Type of Card10	Cost (U.K. pounds)	Cost (Canadian dollars)
Plain plastic card	1.318 billion	2.780 billion
Simple smartcard	1.640 billion	3.575 billion
Sophisticated smartcard	3.145 billion	6.850 billion

The Committee notes that the population of Great Britain is approximately double that of Canada. Thus, the price tag for a similar system in Canada would likely be less than, although not necessarily half, the British cost.

The Committee also met with representatives of the British Passport office, where biometric pilot projects are being conducted. The Committee heard that the U.K. is planning to include facial recognition technology in its passport by 2005, based on the International Civil Aviation Organization’s May 2003 standards, in an effort to comply with the American legislation regarding visa waiver countries discussed earlier.

In London, we were also told of pilot projects that are also being conducted on the use of iris scans and fingerprinting, both of which were well received by the public, according to the officials that briefed the Committee.

The Committee was informed of the problem of passport fraud in the U.K. where it is estimated that there are 9,000 fraudulent applications per year, representing approximately 0.8% of all applications. One aspect of this problem that was discussed was familiar to the Committee: the issue of insecure foundation documents. The principal document used to obtain a British passport is the birth certificate. It is a public document in Britain and anyone can apply for a copy of anyone else’s.

The Committee was also able to meet with Home Office Minister Beverly Hughes and other parliamentarians who provided further details of the consultation exercise. Differences of opinion were evident and it is clear that British legislators are not unanimous in endorsing the entitlement card.

Finally in Britain, the Committee heard from one of the non-governmental organizations that are steadfastly opposed to the proposed entitlement card, Privacy International. This group was involved in the 1987 national identity card debate in Australia, which almost brought down the government. Representatives cautioned that they see many similarities to the current U.K. situation. In Australia, there had been a huge swing — from approximately 90% in favour to 90% opposed — once identity card legislation was introduced. The Committee was told that although identity cards will always get initial popular support, once issues such as data protection and the penalties for non-compliance come to the fore, support will decrease or outright collapse.

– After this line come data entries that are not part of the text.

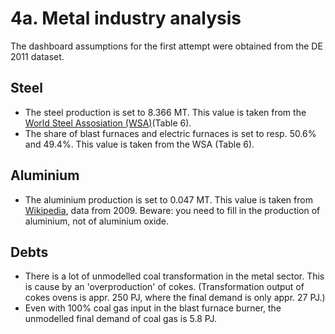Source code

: # 4a. Metal industry analysis

The dashboard assumptions for the first attempt were obtained from the DE 2011 dataset.


## Steel

- The steel production is set to 8.366 MT. This value is taken from the [World Steel Assosiation (WSA)](http://www.worldsteel.org/dms/internetDocumentList/statistics-archive/yearbook-archive/Steel-Statistical-Yearbook-2013/document/Steel-Statistical-Yearbook-2012.pdf)(Table 6).
- The share of blast furnaces and electric furnaces is set to resp. 50.6% and 49.4%. This value is taken from the WSA (Table 6).


## Aluminium

- The aluminium production is set to 0.047 MT. This value is taken from [Wikipedia](http://en.wikipedia.org/wiki/List_of_countries_by_aluminium_production), data from 2009. Beware: you need to fill in the production of aluminium, not of aluminium oxide.


## Debts

- There is a lot of unmodelled coal transformation in the metal sector. This is cause by an 'overproduction' of cokes. (Transformation output of cokes ovens is appr. 250 PJ, where the final demand is only appr. 27 PJ.)
- Even with 100% coal gas input in the blast furnace burner, the unmodelled final demand of coal gas is 5.8 PJ.


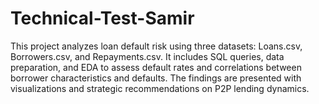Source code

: # Technical-Test-Samir
This project analyzes loan default risk using three datasets: Loans.csv, Borrowers.csv, and Repayments.csv. It includes SQL queries, data preparation, and EDA to assess default rates and correlations between borrower characteristics and defaults. The findings are presented with visualizations and strategic recommendations on P2P lending dynamics.

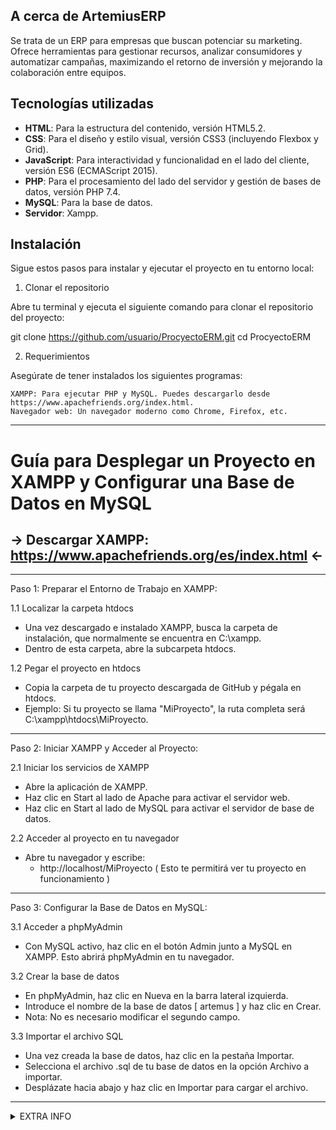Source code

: ## A cerca de ArtemiusERP
Se trata de un ERP para empresas que buscan potenciar su marketing. Ofrece herramientas para gestionar recursos, 
analizar consumidores y automatizar campañas, maximizando el retorno de inversión y mejorando la colaboración entre equipos.

## Tecnologías utilizadas
- **HTML**: Para la estructura del contenido, versión HTML5.2.
- **CSS**: Para el diseño y estilo visual, versión CSS3 (incluyendo Flexbox y Grid).
- **JavaScript**: Para interactividad y funcionalidad en el lado del cliente, versión ES6 (ECMAScript 2015).
- **PHP**: Para el procesamiento del lado del servidor y gestión de bases de datos, versión PHP 7.4.
- **MySQL**: Para la base de datos.
- **Servidor**: Xampp.

## Instalación

Sigue estos pasos para instalar y ejecutar el proyecto en tu entorno local:
1. Clonar el repositorio

Abre tu terminal y ejecuta el siguiente comando para clonar el repositorio del proyecto:

git clone https://github.com/usuario/ProcyectoERM.git
cd ProcyectoERM

2. Requerimientos

Asegúrate de tener instalados los siguientes programas:

    XAMPP: Para ejecutar PHP y MySQL. Puedes descargarlo desde https://www.apachefriends.org/index.html.
    Navegador web: Un navegador moderno como Chrome, Firefox, etc.

________________________________________

# Guía para Desplegar un Proyecto en XAMPP y Configurar una Base de Datos en MySQL
## → Descargar XAMPP: https://www.apachefriends.org/es/index.html ←
________________________________________

Paso 1: Preparar el Entorno de Trabajo en XAMPP:

  1.1 Localizar la carpeta htdocs
  - Una vez descargado e instalado XAMPP, busca la carpeta de instalación, que normalmente se encuentra en C:\xampp.
  - Dentro de esta carpeta, abre la subcarpeta htdocs.

  1.2 Pegar el proyecto en htdocs
  - Copia la carpeta de tu proyecto descargada de GitHub y pégala en htdocs.
  -	Ejemplo: Si tu proyecto se llama "MiProyecto", la ruta completa será C:\xampp\htdocs\MiProyecto.

________________________________________

Paso 2: Iniciar XAMPP y Acceder al Proyecto:

  2.1 Iniciar los servicios de XAMPP
  -	Abre la aplicación de XAMPP.
  -	Haz clic en Start al lado de Apache para activar el servidor web.
  -	Haz clic en Start al lado de MySQL para activar el servidor de base de datos.

  2.2 Acceder al proyecto en tu navegador
  -	Abre tu navegador y escribe:
      - http://localhost/MiProyecto ( Esto te permitirá ver tu proyecto en funcionamiento )

________________________________________

Paso 3: Configurar la Base de Datos en MySQL:

3.1 Acceder a phpMyAdmin
  -	Con MySQL activo, haz clic en el botón Admin junto a MySQL en XAMPP. Esto abrirá phpMyAdmin en tu navegador.

3.2 Crear la base de datos
  -	En phpMyAdmin, haz clic en Nueva en la barra lateral izquierda.
  -	Introduce el nombre de la base de datos  [ artemus ]  y haz clic en Crear.
  -	Nota: No es necesario modificar el segundo campo.

3.3 Importar el archivo SQL
-	Una vez creada la base de datos, haz clic en la pestaña Importar.
-	Selecciona el archivo .sql de tu base de datos en la opción Archivo a importar.
-	Desplázate hacia abajo y haz clic en Importar para cargar el archivo.

________________________________________
<details>
<summary>EXTRA INFO</summary>

### Done by ＡＶＫ

</details>
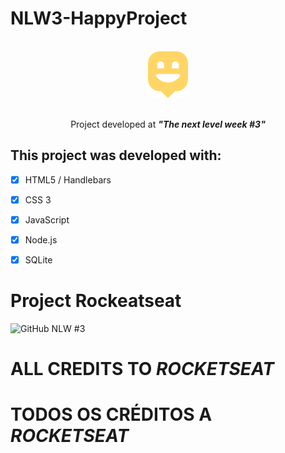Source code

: # NLW3-HappyProject

<br>

<div align="center">
    <img 
    src = "public/images/logo-icon.png"/>
<br>
<br>
<p>Project developed at <i><b>"The next level week #3"</b></i></p>
</div>


## This project was developed with:

- [x] HTML5 / Handlebars

- [x] CSS 3

- [x] JavaScript

- [x] Node.js

- [x] SQLite

# Project Rockeatseat

![GitHub NLW #3](https://github.com/guilhermecapitao/nlw3-discovery-happy)

# ALL CREDITS TO _ROCKETSEAT_

# TODOS OS CRÉDITOS A _ROCKETSEAT_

The relationship between the individual and the state in Canada, the U.S., the U.K. and Australia was also discussed as a commonality that distinguishes our countries from those with a long-standing tradition of national identity card systems. This cultural difference became readily apparent to Committee members during our travel in continental Europe.

Other concerns expressed to the Committee in our London meetings echoed those heard in Canada. For example, if foundation documents such as birth certificates are fallible and forgeable, any high-tech identity card that is issued based on these documents will be insecure. As well, the Committee was told that to get close to 100% card security, current technology would require a high “false reject” rate. This would of course be problematic if citizens were wrongly denied access to their bank account or health care services. And to relax the “false reject” rate would mean allowing more “false accepts” and an insecure card. It was also suggested that the cost of the system would be greater than the cost of identity theft fraud, which in any event would be better addressed by providing adequate resources to the police and investigative authorities.

B.

Germany

Due to time constraints, our national identity card discussions in Germany were brief, lasting half a day. They were nonetheless very informative and provided the Committee with an opportunity to have a “hands-on” experience of biometric identification systems that are being developed using facial recognition and fingerprint technology. The potential time efficiency that could be achieved at a customs or immigration post at the border, as one example, was made clear in these demonstrations.

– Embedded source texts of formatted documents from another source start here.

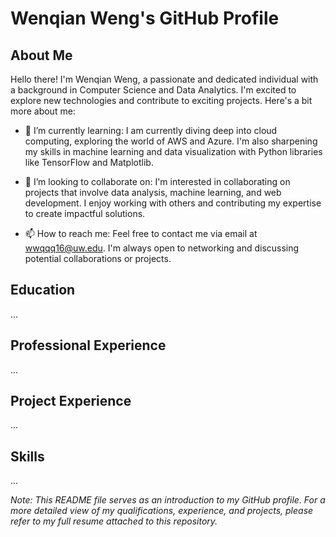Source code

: # Wenqian Weng's GitHub Profile

## About Me
Hello there! I'm Wenqian Weng, a passionate and dedicated individual with a background in Computer Science and Data Analytics. I'm excited to explore new technologies and contribute to exciting projects. Here's a bit more about me:

- 🌱 I’m currently learning: I am currently diving deep into cloud computing, exploring the world of AWS and Azure. I'm also sharpening my skills in machine learning and data visualization with Python libraries like TensorFlow and Matplotlib.

- 💞️ I’m looking to collaborate on: I'm interested in collaborating on projects that involve data analysis, machine learning, and web development. I enjoy working with others and contributing my expertise to create impactful solutions.

- 📫 How to reach me: Feel free to contact me via email at wwqqq16@uw.edu. I'm always open to networking and discussing potential collaborations or projects.

## Education
...
## Professional Experience
...
## Project Experience
...
## Skills
...

*Note: This README file serves as an introduction to my GitHub profile. For a more detailed view of my qualifications, experience, and projects, please refer to my full resume attached to this repository.*

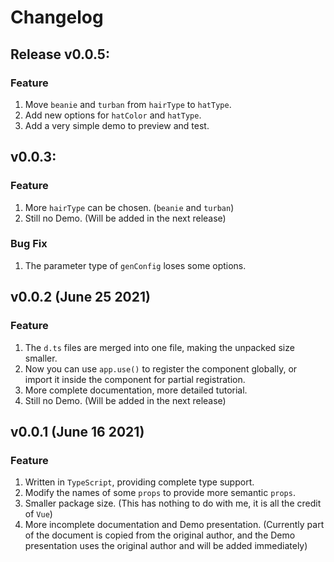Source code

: # Changelog

## Release v0.0.5:

### Feature

1. Move `beanie` and `turban` from `hairType` to `hatType`.
2. Add new options for `hatColor` and `hatType`.
3. Add a very simple demo to preview and test.

## v0.0.3:

### Feature

1. More `hairType` can be chosen. (`beanie` and `turban`)
2. Still no Demo. (Will be added in the next release)

### Bug Fix

1. The parameter type of `genConfig` loses some options.

## v0.0.2 (June 25 2021)

### Feature

1. The `d.ts` files are merged into one file, making the unpacked size smaller.
2. Now you can use `app.use()` to register the component globally, or import it inside the component for partial registration.
3. More complete documentation, more detailed tutorial.
4. Still no Demo. (Will be added in the next release)

## v0.0.1 (June 16 2021)

### Feature

1. Written in `TypeScript`, providing complete type support.
2. Modify the names of some `props` to provide more semantic `props`.
3. Smaller package size. (This has nothing to do with me, it is all the credit of `Vue`)
4. More incomplete documentation and Demo presentation. (Currently part of the document is copied from the original author, and the Demo presentation uses the original author and will be added immediately)
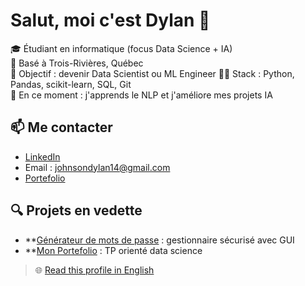 # Salut, moi c'est Dylan 👋

🎓 Étudiant en informatique (focus Data Science + IA)  
📍 Basé à Trois-Rivières, Québec  
🎯 Objectif : devenir Data Scientist ou ML Engineer
👨‍💻 Stack : Python, Pandas, scikit-learn, SQL, Git  
🧠 En ce moment : j'apprends le NLP et j'améliore mes projets IA

## 📫 Me contacter
- [LinkedIn](https://www.linkedin.com/in/dylan-johnson-447681280)
- Email : johnsondylan14@gmail.com
- [Portefolio](https://dylan-johnson-dev.vercel.app)

## 🔍 Projets en vedette
- **[Générateur de mots de passe](https://github.com/Cuplan/Mdp_Gestionnaire.git) : gestionnaire sécurisé avec GUI
- **[Mon Portefolio](https://github.com/Cuplan/Portfolio_Page) : TP orienté data science

> 🌐 [Read this profile in English](README.md)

In Germany, the government department responsible for the German national identity card was privatized in 2000. The Bundes Druckerei produces the document that is required for all German citizens, beginning at age 16. The Committee was also told of a separate citizenship card that is voluntary and comes equipped with a microchip that permits access to local government services. The data on the card and the data produced by the card’s use are subject to Germany’s federal data protection laws. There is a national registry as well and everyone, including foreigners residing, working or studying in Germany, is required to register.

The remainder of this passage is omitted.